▶ [PROBLEM TO SOLVE]: Would you return the lines between the one holding "-> broke contract" and the one holding "- Loop through", inclusive, and only those, exactly as they stand in the listing below?
************
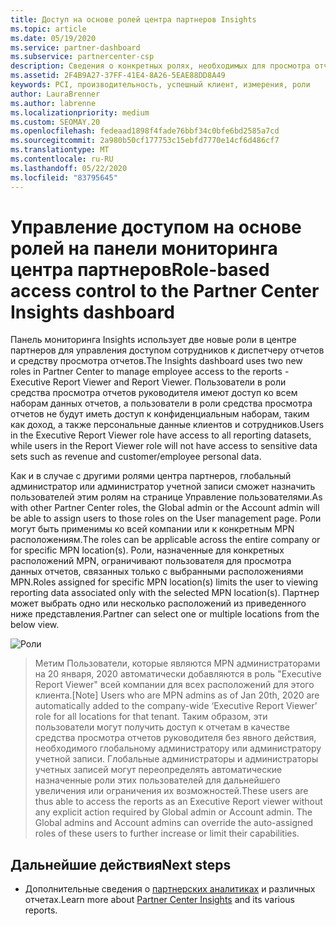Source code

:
 ```yaml
---
title: Доступ на основе ролей центра партнеров Insights
ms.topic: article
ms.date: 05/19/2020
ms.service: partner-dashboard
ms.subservice: partnercenter-csp
description: Сведения о конкретных ролях, необходимых для просмотра отчетов центра партнеров. К ним относятся роли средства просмотра отчетов руководителя и средства просмотра отчетов.
ms.assetid: 2F4B9A27-37FF-41E4-8A26-5EAE88DD8A49
keywords: PCI, производительность, успешный клиент, измерения, роли
author: LauraBrenner
ms.author: labrenne
ms.localizationpriority: medium
ms.custom: SEOMAY.20
ms.openlocfilehash: fedeaad1898f4fade76bbf34c0bfe6bd2585a7cd
ms.sourcegitcommit: 2a980b50cf177753c15ebfd7770e14cf6d486cf7
ms.translationtype: MT
ms.contentlocale: ru-RU
ms.lasthandoff: 05/22/2020
ms.locfileid: "83795645"
---
```

# <a name="role-based-access-control-to-the-partner-center-insights-dashboard"></a><span data-ttu-id="03eed-105">Управление доступом на основе ролей на панели мониторинга центра партнеров</span><span class="sxs-lookup"><span data-stu-id="03eed-105">Role-based access control to the Partner Center Insights dashboard</span></span>

<span data-ttu-id="03eed-106">Панель мониторинга Insights использует две новые роли в центре партнеров для управления доступом сотрудников к диспетчеру отчетов и средству просмотра отчетов.</span><span class="sxs-lookup"><span data-stu-id="03eed-106">The Insights dashboard uses two new roles in Partner Center to manage employee access to the reports - Executive Report Viewer and Report Viewer.</span></span>  <span data-ttu-id="03eed-107">Пользователи в роли средства просмотра отчетов руководителя имеют доступ ко всем наборам данных отчетов, а пользователи в роли средства просмотра отчетов не будут иметь доступ к конфиденциальным наборам, таким как доход, а также персональные данные клиентов и сотрудников.</span><span class="sxs-lookup"><span data-stu-id="03eed-107">Users in the Executive Report Viewer role have access to all reporting datasets, while users in the Report Viewer role will not have access to sensitive data sets such as revenue and customer/employee personal data.</span></span>  

<span data-ttu-id="03eed-108">Как и в случае с другими ролями центра партнеров, глобальный администратор или администратор учетной записи сможет назначить пользователей этим ролям на странице Управление пользователями.</span><span class="sxs-lookup"><span data-stu-id="03eed-108">As with other Partner Center roles, the Global admin or the Account admin will be able to assign users to those roles on the User management page.</span></span> <span data-ttu-id="03eed-109">Роли могут быть применимы ко всей компании или к конкретным MPN расположениям.</span><span class="sxs-lookup"><span data-stu-id="03eed-109">The roles can be applicable across the entire company or for specific MPN location(s).</span></span> <span data-ttu-id="03eed-110">Роли, назначенные для конкретных расположений MPN, ограничивают пользователя для просмотра данных отчетов, связанных только с выбранными расположениями MPN.</span><span class="sxs-lookup"><span data-stu-id="03eed-110">Roles assigned for specific MPN location(s) limits the user to viewing reporting data associated only with the selected MPN location(s).</span></span> <span data-ttu-id="03eed-111">Партнер может выбрать одно или несколько расположений из приведенного ниже представления.</span><span class="sxs-lookup"><span data-stu-id="03eed-111">Partner can select one or multiple locations from the below view.</span></span>

![Роли](images/pci/roles.png)

><span data-ttu-id="03eed-113">Метим Пользователи, которые являются MPN администраторами на 20 января, 2020 автоматически добавляются в роль "Executive Report Viewer" всей компании для всех расположений для этого клиента.</span><span class="sxs-lookup"><span data-stu-id="03eed-113">[Note] Users who are MPN admins as of Jan 20th, 2020 are automatically added to the company-wide ‘Executive Report Viewer’ role for all locations for that tenant.</span></span> <span data-ttu-id="03eed-114">Таким образом, эти пользователи могут получить доступ к отчетам в качестве средства просмотра отчетов руководителя без явного действия, необходимого глобальному администратору или администратору учетной записи. Глобальные администраторы и администраторы учетных записей могут переопределять автоматические назначенные роли этих пользователей для дальнейшего увеличения или ограничения их возможностей.</span><span class="sxs-lookup"><span data-stu-id="03eed-114">These users are thus able to access the reports as an Executive Report viewer without any explicit action required by Global admin or Account admin. The Global admins and Account admins can override the auto-assigned roles of these users to further increase or limit their capabilities.</span></span>

## <a name="next-steps"></a><span data-ttu-id="03eed-115">Дальнейшие действия</span><span class="sxs-lookup"><span data-stu-id="03eed-115">Next steps</span></span>

- <span data-ttu-id="03eed-116">Дополнительные сведения о [партнерских аналитиках](partner-center-insights.md) и различных отчетах.</span><span class="sxs-lookup"><span data-stu-id="03eed-116">Learn more about [Partner Center Insights](partner-center-insights.md) and its various reports.</span></span>
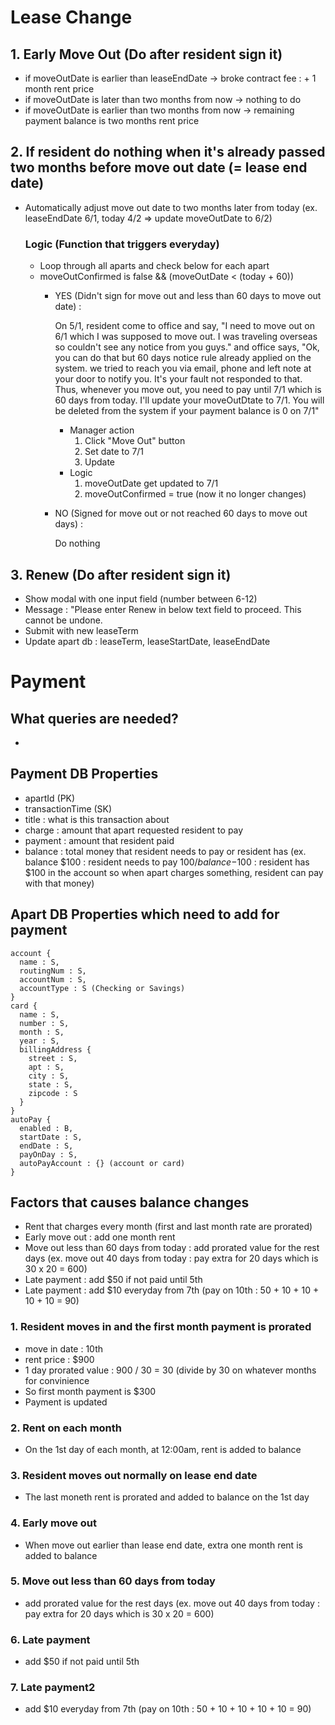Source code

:# Lease Change

## 1. Early Move Out (Do after resident sign it)
- if moveOutDate is earlier than leaseEndDate
  -> broke contract fee : + 1 month rent price
- if moveOutDate is later than two months from now
  -> nothing to do
- if moveOutDate is earlier than two months from now
  -> remaining payment balance is two months rent price


## 2. If resident do nothing when it's already passed two months before move out date (= lease end date)
- Automatically adjust move out date to two months later from today
  (ex. leaseEndDate 6/1, today 4/2 => update moveOutDate to 6/2)

  ### Logic (Function that triggers everyday)
  - Loop through all aparts and check below for each apart
  - moveOutConfirmed is false && (moveOutDate < (today + 60))
      - YES (Didn't sign for move out and less than 60 days to move out date) : 

          On 5/1, resident come to office and say, 
          "I need to move out on 6/1 which I was supposed to move out.
          I was traveling overseas so couldn't see any notice from you guys."
          and office says,
          "Ok, you can do that but 60 days notice rule already applied
          on the system. we tried to reach you via email, phone 
          and left note at your door to notify you.
          It's your fault not responded to that.
          Thus, whenever you move out, you need to pay until 7/1 
          which is 60 days from today.
          I'll update your moveOutDtate to 7/1.
          You will be deleted from the system if your payment balance is 0 on 7/1"

        - Manager action
          1. Click "Move Out" button
          2. Set date to 7/1
          3. Update
        - Logic
          1. moveOutDate get updated to 7/1
          2. moveOutConfirmed = true (now it no longer changes)
      
      - NO (Signed for move out or not reached 60 days to move out days) : 
      
        Do nothing

## 3. Renew (Do after resident sign it)
- Show modal with one input field (number between 6-12)
- Message : "Please enter Renew in below text field to proceed.
This cannot be undone.
- Submit with new leaseTerm
- Update apart db : leaseTerm, leaseStartDate, leaseEndDate


# Payment
## What queries are needed?
- 

## Payment DB Properties
- apartId (PK)
- transactionTime (SK)
- title : what is this transaction about
- charge : amount that apart requested resident to pay
- payment : amount that resident paid
- balance : total money that resident needs to pay or resident has
  (ex. balance $100 : resident needs to pay $100 / balance -$100 : resident has $100 in the account so when apart charges something, resident can pay with that money)

## Apart DB Properties which need to add for payment
```
account {
  name : S,
  routingNum : S,
  accountNum : S,
  accountType : S (Checking or Savings)
}
card { 
  name : S,
  number : S,
  month : S,
  year : S,
  billingAddress {
    street : S,
    apt : S,
    city : S,
    state : S,
    zipcode : S
  }
}
autoPay {
  enabled : B,
  startDate : S,
  endDate : S,
  payOnDay : S,
  autoPayAccount : {} (account or card)
}
```

## Factors that causes balance changes
- Rent that charges every month (first and last month rate are prorated)
- Early move out : add one month rent
- Move out less than 60 days from today : add prorated value for the rest days (ex. move out 40 days from today : pay extra for 20 days which is 30 x 20 = 600)
- Late payment : add $50 if not paid until 5th
- Late payment : add $10 everyday from 7th (pay on 10th : 50 + 10 + 10 + 10 + 10 = 90)

### 1. Resident moves in and the first month payment is prorated
- move in date : 10th
- rent price : $900
- 1 day prorated value : 900 / 30 = 30 (divide by 30 on whatever months for convinience
- So first month payment is $300
- Payment is updated 

### 2. Rent on each month
- On the 1st day of each month, at 12:00am, rent is added to balance

### 3. Resident moves out normally on lease end date
- The last moneth rent is prorated and added to balance on the 1st day

### 4. Early move out
- When move out earlier than lease end date, extra one month rent is added to balance

### 5. Move out less than 60 days from today
- add prorated value for the rest days (ex. move out 40 days from today : pay extra for 20 days which is 30 x 20 = 600)

### 6. Late payment
- add $50 if not paid until 5th

### 7. Late payment2
- add $10 everyday from 7th (pay on 10th : 50 + 10 + 10 + 10 + 10 = 90)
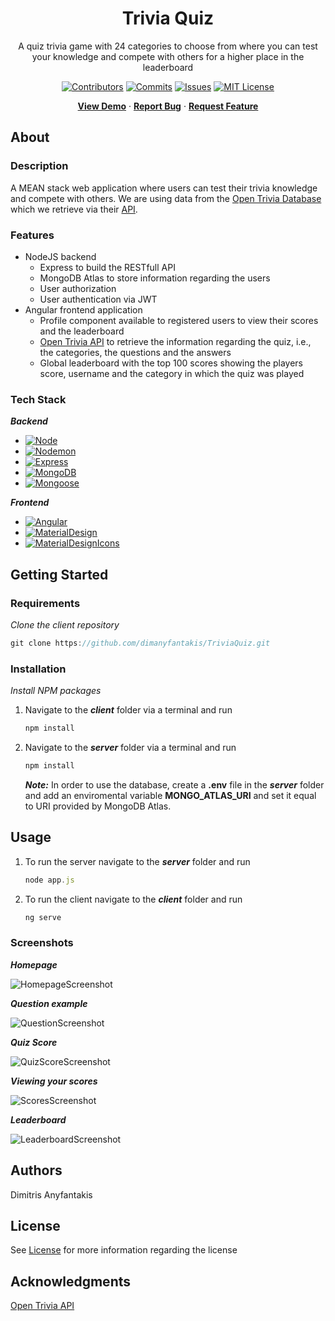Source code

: <div align="center">
  <h1>Trivia Quiz</h1>
  <p>
    A quiz trivia game with 24 categories to choose from where you can test your knowledge and compete with others for a higher place in the leaderboard
  </p>
  
[![Contributors][contributors-shield]][contributors-url]
[![Commits][commits-shield]][commits-url]
[![Issues][issues-shield]][issues-url]
[![MIT License][license-shield]][license-url]

[**View Demo**][demo-url] · [**Report Bug**][issues-url] · [**Request Feature**][issues-url]

</div>



## About

### Description

A MEAN stack web application where users can test their trivia knowledge and compete with others. We are using data from the [Open Trivia Database][open-trivia-database-url] which we retrieve via their [API][open-trivia-database-api-url]. 

### Features

* NodeJS backend
    * Express to build the RESTfull API
    * MongoDB Atlas to store information regarding the users
    * User authorization
    * User authentication via JWT
* Angular frontend application
    * Profile component available to registered users to view their scores and the leaderboard
    * [Open Trivia API][open-trivia-database-api-url] to retrieve the information regarding the quiz, i.e., the categories, the questions and the answers
    * Global leaderboard with the top 100 scores showing the players score, username and the category in which the quiz was played

### Tech Stack

***Backend***

* [![Node][Node.js]][Node-url]
* [![Nodemon][Nodemon]][Nodemon-url]
* [![Express][Express]][Express-url]
* [![MongoDB][MongoDB]][MongoDB-url]
* [![Mongoose][Mongoose]][Mongoose-url]

***Frontend***

* [![Angular][Angular]][Angular-url]
* [![MaterialDesign][MaterialDesign]][MaterialDesign-url]
* [![MaterialDesignIcons][MaterialDesignIcons]][MaterialDesignIcons-url]



## Getting Started

### Requirements

_Clone the client repository_
```javascript
git clone https://github.com/dimanyfantakis/TriviaQuiz.git
```


### Installation

*Install NPM packages*

1. Navigate to the ***client*** folder via a terminal and run
    ```javascript
    npm install
    ```

2.  Navigate to the ***server*** folder via a terminal and run
    ```javascript
    npm install
    ```

    ***Note:*** In order to use the database, create a **.env** file in the ***server*** folder and add an enviromental variable **MONGO_ATLAS_URI** and set it equal to URI provided by MongoDB Atlas.



## Usage

1. To run the server navigate to the ***server*** folder and run
    ```javascript
    node app.js
    ```

2. To run the client navigate to the ***client*** folder and run
    ```javascript
    ng serve
    ```


### Screenshots

***Homepage***

![HomepageScreenshot][Homepage-url]

***Question example***

![QuestionScreenshot][Question-url]

***Quiz Score***

![QuizScoreScreenshot][QuizScore-url]

***Viewing your scores***

![ScoresScreenshot][Scores-url]

***Leaderboard***

![LeaderboardScreenshot][Leaderboard-url]



## Authors

Dimitris Anyfantakis



## License

See [License][license-url] for more information regarding the license



## Acknowledgments

[Open Trivia API][open-trivia-database-api-url]



[contributors-shield]: https://img.shields.io/github/contributors/dimanyfantakis/SecondhandBookstore
[contributors-url]: https://github.com/dimanyfantakis/SecondhandBookstore/graphs/contributors
[commits-shield]: https://img.shields.io/github/last-commit/dimanyfantakis/SecondhandBookstore
[commits-url]: https://github.com/dimanyfantakis/SecondhandBookstore/commit/main
[license-shield]: https://img.shields.io/github/license/dimanyfantakis/SecondhandBookstore
[license-url]: https://https://github.com/dimanyfantakis/SecondhandBookstore/blob/main/LICENSE
[issues-shield]: https://img.shields.io/github/issues/dimanyfantakis/SecondhandBookstore
[issues-url]: https://github.com/dimanyfantakis/SecondhandBookstore/issues/
[demo-url]: https://github.com/dimanyfantakis/SecondhandBookstore

[Node.js]: https://img.shields.io/badge/Node.js-339933?style=for-the-badge&logo=Node.js&logoColor=black
[Node-url]: https://nodejs.org/en/
[Nodemon]: https://img.shields.io/badge/Nodemon-000000?style=for-the-badge&logo=Nodemon&logoColor=##76D04B
[Nodemon-url]: https://www.npmjs.com/package/nodemon
[Express]: https://img.shields.io/badge/Express-000000?style=for-the-badge&logo=Express&logoColor=###000000
[Express-url]: https://expressjs.com/
[MongoDB]: https://img.shields.io/badge/MongoDB-47A248?style=for-the-badge&logo=MongoDB&logoColor=black
[MongoDB-url]: https://www.mongodb.com/atlas/database
[Mongoose]: https://img.shields.io/badge/Mongoose-47A248?style=for-the-badge
[Mongoose-url]: https://mongoosejs.com/
[Angular]: https://img.shields.io/badge/Angular-DD0031?style=for-the-badge&logo=Angular&logoColor=black
[Angular-url]: https://angular.io/
[MaterialDesign]: https://img.shields.io/badge/MaterialDesign-757575?style=for-the-badge&logo=MaterialDesign&logoColor=black
[MaterialDesign-url]: https://material.angular.io/
[MaterialDesignIcons]: https://img.shields.io/badge/MaterialDesignIcons-2196F3?style=for-the-badge&logo=MaterialDesignIcons&logoColor=white
[MaterialDesignIcons-url]: https://materialdesignicons.com/

[open-trivia-database-url]: https://opentdb.com/
[open-trivia-database-api-url]: https://opentdb.com/api_config.php

[Homepage-url]: https://drive.google.com/uc?export=view&id=1WDy43DE7V6aXsYLzWtFX2WHZ_6orB01O
[Leaderboard-url]: https://drive.google.com/uc?export=view&id=1NICyekXb9REEsD19-E-bSYn8SJ69-mfN
[QuizScore-url]: https://drive.google.com/uc?export=view&id=101hCqN9xL8Lhxiaj4ORmqVVox8CDHee0
[Scores-url]: https://drive.google.com/uc?export=view&id=1qGc2arjtWhfJN1TsEa_5gShp7lnUtFxn
[Question-url]: https://drive.google.com/uc?export=view&id=1E8yFmKxbubLVKlmfxnjo7s331-wWEhKi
************
▶ [PROBLEM SOLUTION]:
  -> broke contract fee : + 1 month rent price
- if moveOutDate is later than two months from now
  -> nothing to do
- if moveOutDate is earlier than two months from now
  -> remaining payment balance is two months rent price


## 2. If resident do nothing when it's already passed two months before move out date (= lease end date)
- Automatically adjust move out date to two months later from today
  (ex. leaseEndDate 6/1, today 4/2 => update moveOutDate to 6/2)

  ### Logic (Function that triggers everyday)
  - Loop through all aparts and check below for each apart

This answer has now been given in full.